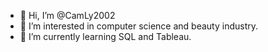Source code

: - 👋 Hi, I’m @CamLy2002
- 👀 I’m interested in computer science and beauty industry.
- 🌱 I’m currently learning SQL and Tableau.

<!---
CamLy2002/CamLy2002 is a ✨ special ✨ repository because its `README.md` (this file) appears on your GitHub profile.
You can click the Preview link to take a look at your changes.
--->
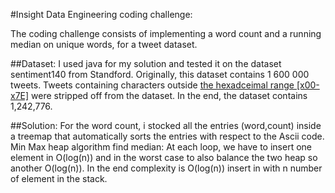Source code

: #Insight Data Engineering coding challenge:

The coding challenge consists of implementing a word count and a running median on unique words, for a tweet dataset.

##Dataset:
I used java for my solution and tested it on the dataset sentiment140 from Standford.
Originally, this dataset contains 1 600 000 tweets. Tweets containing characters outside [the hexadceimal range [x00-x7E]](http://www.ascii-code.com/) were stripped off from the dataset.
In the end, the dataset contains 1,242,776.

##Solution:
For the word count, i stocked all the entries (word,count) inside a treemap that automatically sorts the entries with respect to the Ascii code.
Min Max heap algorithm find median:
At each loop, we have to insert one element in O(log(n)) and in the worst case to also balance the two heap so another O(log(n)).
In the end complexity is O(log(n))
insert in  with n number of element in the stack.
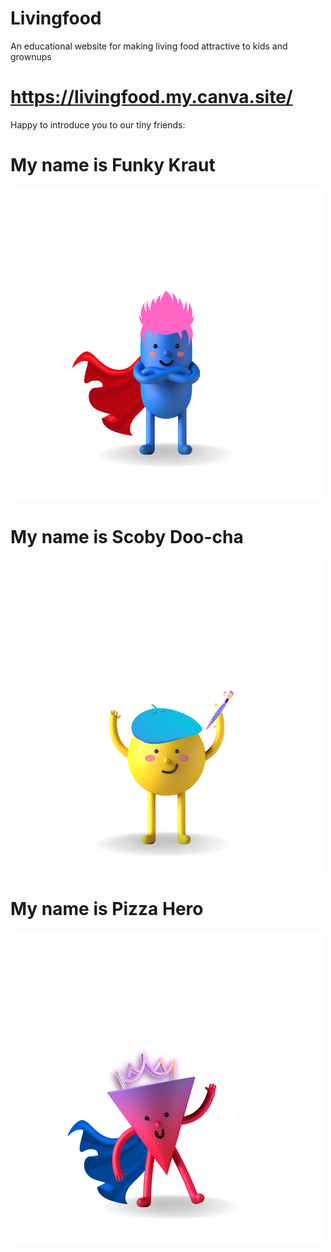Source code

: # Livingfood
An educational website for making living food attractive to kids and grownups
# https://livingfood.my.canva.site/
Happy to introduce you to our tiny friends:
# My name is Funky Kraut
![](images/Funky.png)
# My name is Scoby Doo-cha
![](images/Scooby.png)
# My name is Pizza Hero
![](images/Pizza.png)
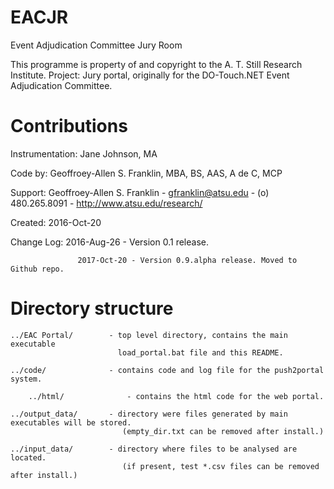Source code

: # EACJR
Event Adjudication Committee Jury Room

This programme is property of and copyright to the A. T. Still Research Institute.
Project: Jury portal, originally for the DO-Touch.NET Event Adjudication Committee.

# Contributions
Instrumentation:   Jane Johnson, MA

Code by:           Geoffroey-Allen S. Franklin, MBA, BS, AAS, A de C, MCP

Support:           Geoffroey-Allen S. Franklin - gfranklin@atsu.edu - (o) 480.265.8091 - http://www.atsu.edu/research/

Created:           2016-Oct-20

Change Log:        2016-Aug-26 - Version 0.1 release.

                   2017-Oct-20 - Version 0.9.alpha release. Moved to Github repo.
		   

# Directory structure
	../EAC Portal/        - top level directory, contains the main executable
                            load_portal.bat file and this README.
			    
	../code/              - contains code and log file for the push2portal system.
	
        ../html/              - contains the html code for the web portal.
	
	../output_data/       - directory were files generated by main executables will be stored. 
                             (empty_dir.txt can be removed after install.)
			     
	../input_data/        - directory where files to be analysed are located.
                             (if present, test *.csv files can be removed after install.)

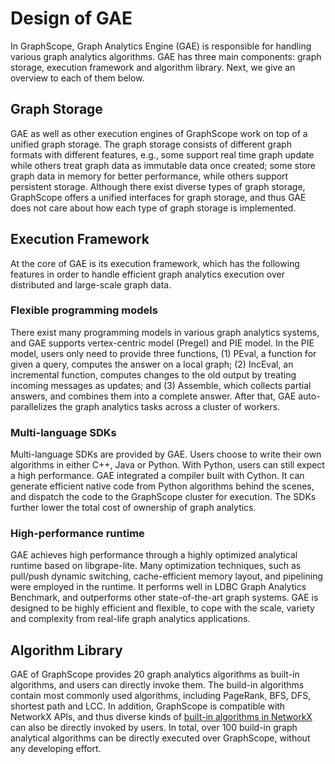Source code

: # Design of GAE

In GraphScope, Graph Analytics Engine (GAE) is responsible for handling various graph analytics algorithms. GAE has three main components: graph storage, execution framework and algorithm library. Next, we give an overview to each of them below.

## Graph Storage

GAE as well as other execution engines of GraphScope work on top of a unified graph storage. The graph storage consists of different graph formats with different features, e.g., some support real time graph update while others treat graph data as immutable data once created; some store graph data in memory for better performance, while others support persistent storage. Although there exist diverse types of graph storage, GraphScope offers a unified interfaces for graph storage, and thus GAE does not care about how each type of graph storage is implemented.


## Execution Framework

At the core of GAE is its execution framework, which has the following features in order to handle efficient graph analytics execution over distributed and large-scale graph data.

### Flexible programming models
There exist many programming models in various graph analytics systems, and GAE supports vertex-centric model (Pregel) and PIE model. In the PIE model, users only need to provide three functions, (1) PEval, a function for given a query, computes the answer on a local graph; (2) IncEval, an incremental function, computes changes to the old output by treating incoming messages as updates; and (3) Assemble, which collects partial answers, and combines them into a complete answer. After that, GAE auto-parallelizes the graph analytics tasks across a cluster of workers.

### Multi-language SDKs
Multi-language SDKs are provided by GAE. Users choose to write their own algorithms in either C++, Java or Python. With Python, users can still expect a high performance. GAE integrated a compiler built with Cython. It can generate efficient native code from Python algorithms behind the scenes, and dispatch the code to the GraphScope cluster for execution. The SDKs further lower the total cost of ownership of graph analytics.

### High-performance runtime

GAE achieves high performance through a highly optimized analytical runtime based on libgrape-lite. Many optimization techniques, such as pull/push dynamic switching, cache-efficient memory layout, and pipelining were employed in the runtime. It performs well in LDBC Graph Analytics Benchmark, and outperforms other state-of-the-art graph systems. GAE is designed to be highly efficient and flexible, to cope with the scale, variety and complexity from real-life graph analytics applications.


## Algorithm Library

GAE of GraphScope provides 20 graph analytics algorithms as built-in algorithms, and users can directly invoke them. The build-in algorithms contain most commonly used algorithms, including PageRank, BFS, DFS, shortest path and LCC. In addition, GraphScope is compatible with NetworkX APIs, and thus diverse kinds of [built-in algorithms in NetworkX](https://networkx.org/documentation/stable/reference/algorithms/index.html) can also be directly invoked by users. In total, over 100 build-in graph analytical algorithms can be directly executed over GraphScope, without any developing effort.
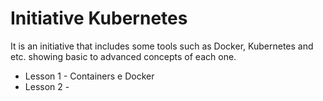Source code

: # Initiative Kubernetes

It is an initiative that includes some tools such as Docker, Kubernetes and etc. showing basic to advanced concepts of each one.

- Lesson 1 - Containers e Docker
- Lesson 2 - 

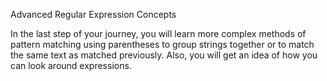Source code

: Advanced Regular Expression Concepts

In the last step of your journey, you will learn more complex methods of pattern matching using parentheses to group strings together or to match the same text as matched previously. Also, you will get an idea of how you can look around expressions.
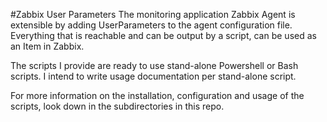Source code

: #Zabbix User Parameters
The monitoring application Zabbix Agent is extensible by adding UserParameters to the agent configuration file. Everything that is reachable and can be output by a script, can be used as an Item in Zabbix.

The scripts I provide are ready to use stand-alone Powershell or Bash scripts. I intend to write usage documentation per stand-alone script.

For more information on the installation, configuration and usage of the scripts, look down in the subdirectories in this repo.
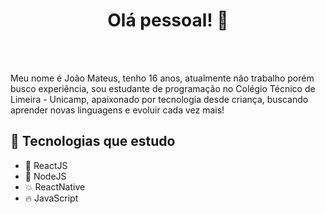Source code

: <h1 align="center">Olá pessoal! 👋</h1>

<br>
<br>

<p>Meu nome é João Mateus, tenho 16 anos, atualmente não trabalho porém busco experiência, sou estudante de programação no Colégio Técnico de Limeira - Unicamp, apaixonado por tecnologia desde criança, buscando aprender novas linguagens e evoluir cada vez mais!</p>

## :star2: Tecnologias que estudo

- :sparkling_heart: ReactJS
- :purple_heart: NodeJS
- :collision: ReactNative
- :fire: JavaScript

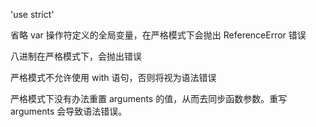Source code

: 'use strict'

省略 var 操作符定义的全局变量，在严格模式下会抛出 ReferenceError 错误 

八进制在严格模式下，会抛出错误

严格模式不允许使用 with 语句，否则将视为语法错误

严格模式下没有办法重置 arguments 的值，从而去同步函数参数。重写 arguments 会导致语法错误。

== PROBLEM DETAILS ==
Write out every line of the entries that holds the word "median".

== WRITTEN ANSWER ==
The coding challenge consists of implementing a word count and a running median on unique words, for a tweet dataset.
Min Max heap algorithm find median:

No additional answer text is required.